Did you make a sketch?
A ship rounds a headland by sailing first four nautical miles on a course of 069°
then five nautical miles on a course of 295°.
Calculate the distance and bearing of its new position from its original position.
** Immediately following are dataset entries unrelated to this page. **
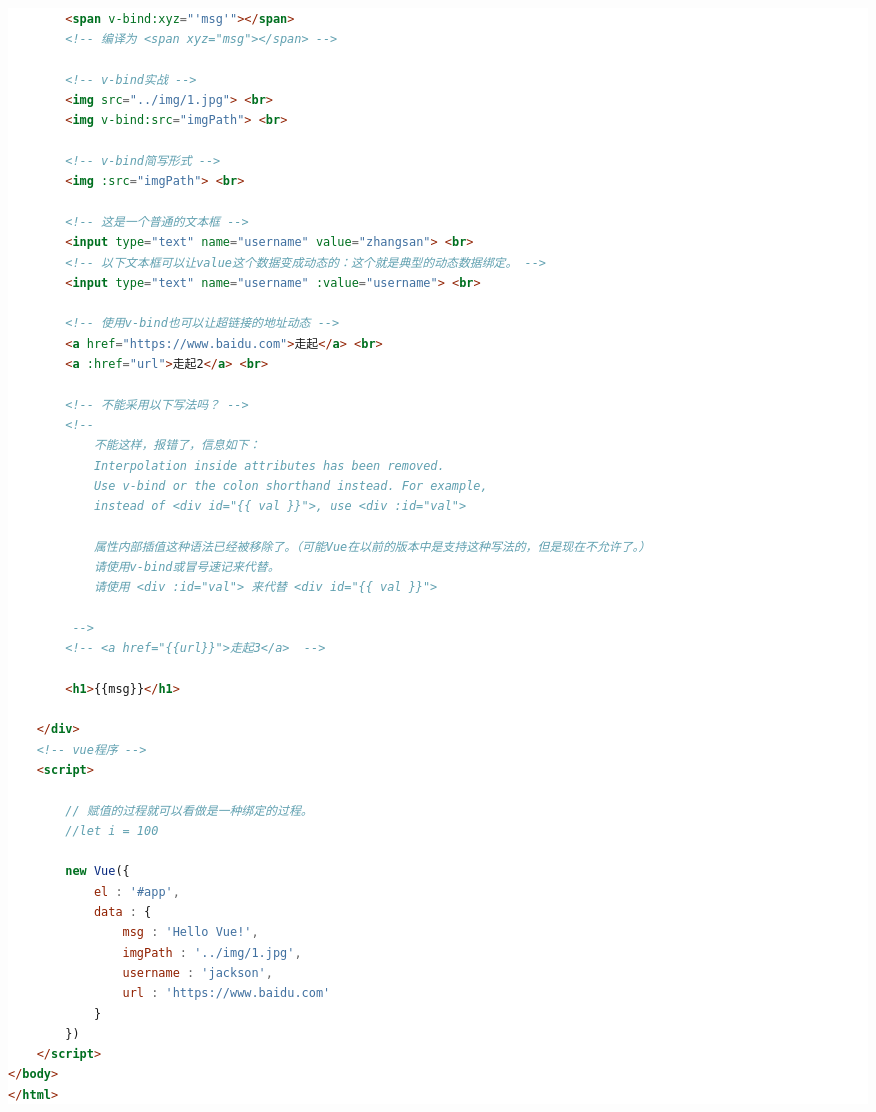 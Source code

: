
 ```html
        <span v-bind:xyz="'msg'"></span>
        <!-- 编译为 <span xyz="msg"></span> -->

        <!-- v-bind实战 -->
        <img src="../img/1.jpg"> <br>
        <img v-bind:src="imgPath"> <br>

        <!-- v-bind简写形式 -->
        <img :src="imgPath"> <br>

        <!-- 这是一个普通的文本框 -->
        <input type="text" name="username" value="zhangsan"> <br>
        <!-- 以下文本框可以让value这个数据变成动态的：这个就是典型的动态数据绑定。 -->
        <input type="text" name="username" :value="username"> <br>

        <!-- 使用v-bind也可以让超链接的地址动态 -->
        <a href="https://www.baidu.com">走起</a> <br>
        <a :href="url">走起2</a> <br>

        <!-- 不能采用以下写法吗？ -->
        <!-- 
            不能这样，报错了，信息如下：
            Interpolation inside attributes has been removed. 
            Use v-bind or the colon shorthand instead. For example, 
            instead of <div id="{{ val }}">, use <div :id="val">
            
            属性内部插值这种语法已经被移除了。（可能Vue在以前的版本中是支持这种写法的，但是现在不允许了。）
            请使用v-bind或冒号速记来代替。
            请使用 <div :id="val"> 来代替 <div id="{{ val }}">

         -->
        <!-- <a href="{{url}}">走起3</a>  -->

        <h1>{{msg}}</h1>

    </div>
    <!-- vue程序 -->
    <script>
        
        // 赋值的过程就可以看做是一种绑定的过程。
        //let i = 100

        new Vue({
            el : '#app',
            data : {
                msg : 'Hello Vue!',
                imgPath : '../img/1.jpg',
                username : 'jackson',
                url : 'https://www.baidu.com'
            }
        })
    </script>
</body>
</html>
```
Code:
C * Q
* * :
* * :
* * 65°:
* P * :
* : 46° * B
* : * :
* : * :
* :69°* 69°:
*: * :
* :
A R
The ship sails 4 miles from $\displaystyle A$ to $\displaystyle B.$
. . $\displaystyle AB \,=\,4,\;\angle PAB \,=\, 69^o \,=\,\angle ABR$
Then it sails 5 miles from $\displaystyle B$ to $\displaystyle C.$
. . $\displaystyle BC \,=\,5,\;\angle QBC \:=\:360^o - 295^o \:=\:65^o$
Hence: .$\displaystyle \angle CBA \:=\:180^o - 69^o - 65^o \:=\:46^o$
In $\displaystyle \Delta ABC$ use the Law of Cosinse:
. . $\displaystyle AC^2 \:=\:4^2 + 5^2 - 2(4)(5)\cos46^o \:=\:13.21366518$
Therefore:. $\displaystyle AC \:\approx\:\boxed{3.6\text{ miles}}$
Law of Cosines again: .$\displaystyle \cos(\angle CAB) \:=\:\frac{3.6^2 + 4^2-5^2}{2(3.6)(4)} \:=\:0.1375$
. . Hence: .$\displaystyle \angle CAB \:\approx\:82^o$
Then: .$\displaystyle \angle CAP \:=\:82^o - 69^o \:=\:13^o$
Therefore, the bearing is: .$\displaystyle 360^o - 13^o \:=\:\boxed{347^o} $